Great journal! Any new updates..


----------



## Julio

great tank!!


----------



## markbudde

When I decided on the plants, I decided against fast growing creeping plants so it doesn't look significant;y more grown in now. The planst have all grown some, the broms are starting to pup out and the orchids have added a few leaves and one is about to flower. I'll try and post some updated pics when the orchids blooms.

Its a lot of fun watching the frogs climb all over the tank, but they never venture into the leaf litter anymore. The microfauna is still very productive, and my frogs seem especially fond of amphipods.


----------



## markbudde

*Re: 55 gallon journal *Update**

Six months later... Well, since I decided against ground cover, opting mostly for epiphytes, the viv doesn't look terribly more grown in. All of the plants have added some leaves and roots, but I wouldn't call it lush. I recently added some wandering jew, which I hope doen't take over too much. The frogs have been laying clutches for a few months, but all have been bad so far.

This week I added a new hood, using 220 watts of compact fluorescents, and today I incorporated the T-12 UV bulb into the design. The bulb was too long to mount in the hood, so I had to carve out (with a dremel) some wood to make room. I also had to carve out a groove to slide the leads of the bulb down.
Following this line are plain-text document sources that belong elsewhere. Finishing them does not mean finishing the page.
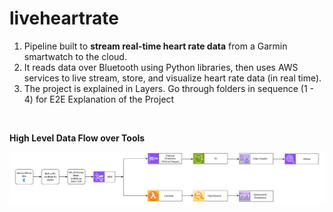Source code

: # liveheartrate
1) Pipeline built to **stream real-time heart rate data** from a Garmin smartwatch to the cloud.
2) It reads data over Bluetooth using Python libraries, then uses AWS services to live stream, store, and visualize heart rate data (in real time).
3) The project is explained in Layers. Go through folders in sequence (1 - 4) for E2E Explanation of the Project

&nbsp;

**High Level Data Flow over Tools**

![High Level Data Flow over Tools](https://github.com/adiman1/liveheartrate/blob/a00cdcde870b9a315ff554fa7fec4609def762c6/images/HR%20Stream%20flow.jpg)
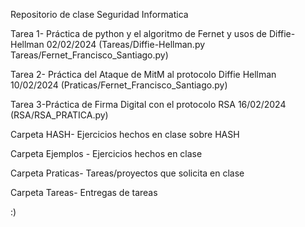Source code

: Repositorio de clase Seguridad Informatica

Tarea 1- Práctica de python y el algoritmo de Fernet y usos de Diffie-Hellman 02/02/2024 (Tareas/Diffie-Hellman.py  Tareas/Fernet_Francisco_Santiago.py)

Tarea 2- Práctica del Ataque de MitM al protocolo Diffie Hellman 10/02/2024 (Praticas/Fernet_Francisco_Santiago.py)

Tarea 3-Práctica de Firma Digital con el protocolo RSA 16/02/2024 (RSA/RSA_PRATICA.py)

Carpeta HASH- Ejercicios hechos en clase sobre HASH

Carpeta Ejemplos - Ejercicios hechos en clase

Carpeta Praticas- Tareas/proyectos que solicita en clase

Carpeta Tareas- Entregas de tareas 


:)
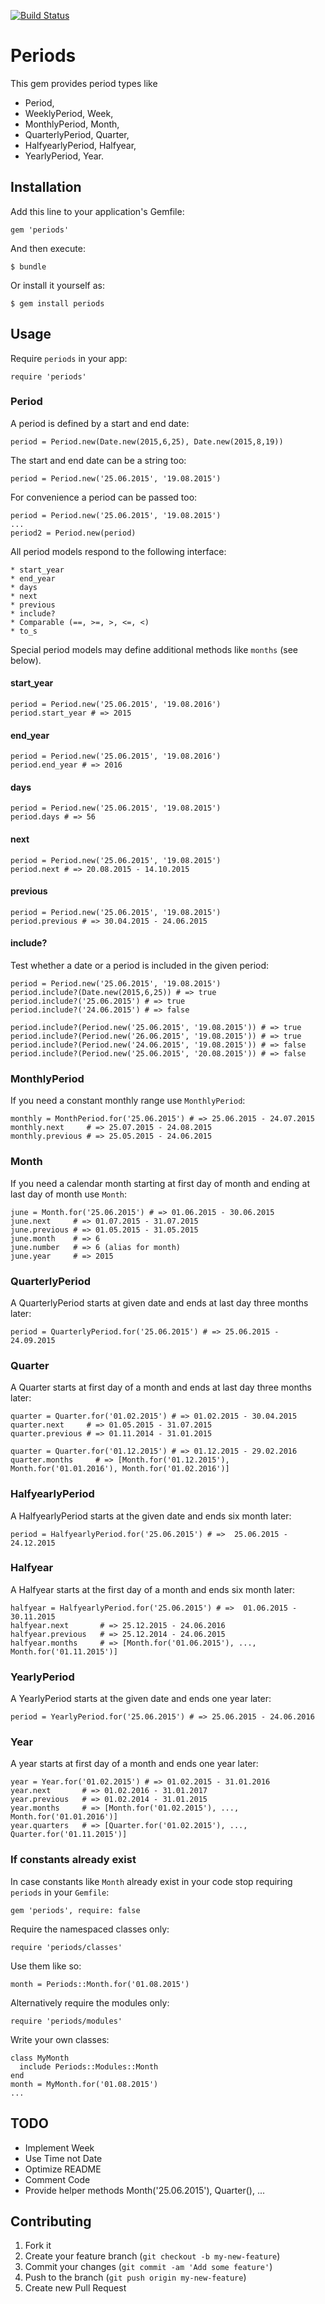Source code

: [![Build Status](https://travis-ci.org/thomasbaustert/periods.svg?branch=master)](https://travis-ci.org/thomasbaustert/periods)

# Periods

This gem provides period types like 

  * Period, 
  * WeeklyPeriod, Week, 
  * MonthlyPeriod, Month, 
  * QuarterlyPeriod, Quarter,
  * HalfyearlyPeriod, Halfyear,
  * YearlyPeriod, Year.

## Installation

Add this line to your application's Gemfile:

    gem 'periods'

And then execute:

    $ bundle

Or install it yourself as:

    $ gem install periods

## Usage

Require `periods` in your app:

    require 'periods'

### Period

A period is defined by a start and end date:

    period = Period.new(Date.new(2015,6,25), Date.new(2015,8,19))

The start and end date can be a string too:

    period = Period.new('25.06.2015', '19.08.2015')

For convenience a period can be passed too:

    period = Period.new('25.06.2015', '19.08.2015')
    ...
    period2 = Period.new(period)

All period models respond to the following interface:

    * start_year
    * end_year
    * days
    * next
    * previous
    * include?
    * Comparable (==, >=, >, <=, <)
    * to_s

Special period models may define additional methods like `months` (see below).

#### start_year

    period = Period.new('25.06.2015', '19.08.2016')
    period.start_year # => 2015
 
#### end_year 

    period = Period.new('25.06.2015', '19.08.2016')
    period.end_year # => 2016

#### days

    period = Period.new('25.06.2015', '19.08.2015')
    period.days # => 56

#### next

    period = Period.new('25.06.2015', '19.08.2015')
    period.next # => 20.08.2015 - 14.10.2015

#### previous

    period = Period.new('25.06.2015', '19.08.2015')
    period.previous # => 30.04.2015 - 24.06.2015

#### include?

Test whether a date or a period is included in the given period:

    period = Period.new('25.06.2015', '19.08.2015')
    period.include?(Date.new(2015,6,25)) # => true
    period.include?('25.06.2015') # => true
    period.include?('24.06.2015') # => false
    
    period.include?(Period.new('25.06.2015', '19.08.2015')) # => true
    period.include?(Period.new('26.06.2015', '19.08.2015')) # => true
    period.include?(Period.new('24.06.2015', '19.08.2015')) # => false
    period.include?(Period.new('25.06.2015', '20.08.2015')) # => false

### MonthlyPeriod

If you need a constant monthly range use `MonthlyPeriod`:

    monthly = MonthPeriod.for('25.06.2015') # => 25.06.2015 - 24.07.2015
    monthly.next     # => 25.07.2015 - 24.08.2015
    monthly.previous # => 25.05.2015 - 24.06.2015

### Month

If you need a calendar month starting at first day of month and ending at last day of month use `Month`:

    june = Month.for('25.06.2015') # => 01.06.2015 - 30.06.2015
    june.next     # => 01.07.2015 - 31.07.2015
    june.previous # => 01.05.2015 - 31.05.2015
    june.month    # => 6
    june.number   # => 6 (alias for month)
    june.year     # => 2015

### QuarterlyPeriod

A QuarterlyPeriod starts at given date and ends at last day three months later:

    period = QuarterlyPeriod.for('25.06.2015') # => 25.06.2015 - 24.09.2015

### Quarter

A Quarter starts at first day of a month and ends at last day three months later:

    quarter = Quarter.for('01.02.2015') # => 01.02.2015 - 30.04.2015
    quarter.next     # => 01.05.2015 - 31.07.2015
    quarter.previous # => 01.11.2014 - 31.01.2015
    
    quarter = Quarter.for('01.12.2015') # => 01.12.2015 - 29.02.2016
    quarter.months     # => [Month.for('01.12.2015'), Month.for('01.01.2016'), Month.for('01.02.2016')]

### HalfyearlyPeriod

A HalfyearlyPeriod starts at the given date and ends six month later:

    period = HalfyearlyPeriod.for('25.06.2015') # =>  25.06.2015 - 24.12.2015

### Halfyear

A Halfyear starts at the first day of a month and ends six month later:

    halfyear = HalfyearlyPeriod.for('25.06.2015') # =>  01.06.2015 - 30.11.2015
    halfyear.next       # => 25.12.2015 - 24.06.2016
    halfyear.previous   # => 25.12.2014 - 24.06.2015
    halfyear.months     # => [Month.for('01.06.2015'), ..., Month.for('01.11.2015')]

### YearlyPeriod

A YearlyPeriod starts at the given date and ends one year later:

    period = YearlyPeriod.for('25.06.2015') # => 25.06.2015 - 24.06.2016

### Year

A year starts at first day of a month and ends one year later:

    year = Year.for('01.02.2015') # => 01.02.2015 - 31.01.2016
    year.next       # => 01.02.2016 - 31.01.2017
    year.previous   # => 01.02.2014 - 31.01.2015
    year.months     # => [Month.for('01.02.2015'), ..., Month.for('01.01.2016')]
    year.quarters   # => [Quarter.for('01.02.2015'), ..., Quarter.for('01.11.2015')]
    
### If constants already exist

In case constants like `Month` already exist in your code stop requiring `periods` in your `Gemfile`:

    gem 'periods', require: false

Require the namespaced classes only:

    require 'periods/classes'

Use them like so:

    month = Periods::Month.for('01.08.2015')

Alternatively require the modules only:

    require 'periods/modules'

Write your own classes:

    class MyMonth
      include Periods::Modules::Month
    end
    month = MyMonth.for('01.08.2015')
    ...

## TODO

* Implement Week
* Use Time not Date
* Optimize README
* Comment Code
* Provide helper methods Month('25.06.2015'), Quarter(), ...

## Contributing

1. Fork it
2. Create your feature branch (`git checkout -b my-new-feature`)
3. Commit your changes (`git commit -am 'Add some feature'`)
4. Push to the branch (`git push origin my-new-feature`)
5. Create new Pull Request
Here is my new hood with everything but the UV bulb.









And here it is with the UV bulb. You can see where I had to carve the groove onthe left side.









I built it from scratch with 2 2x55 watt kits from AH supply. It was the first time iv'e built anything from wood from scratch, so it was pretty satisfying. I put 4 computer fans in it and it still gets pretty hot. Here is the tank with and without the new hood.


----------



## markbudde

And here are some updated pics from all sides.


----------



## markbudde

I keep waiting for this orchid to bloom. The spike keeps getting longer, and now has shot out smaller spikes off of the main spike. Its been growing for like a month and a half.










And the inhabitants.


----------



## pet-teez

It's looking great! I really like all the wood in there and the orchids 
especially how the roots are exposed).
Do your frogs use all the surface areas? Seems like they would from the image of those two perched on some wood


----------



## markbudde

> Do your frogs use all the surface areas?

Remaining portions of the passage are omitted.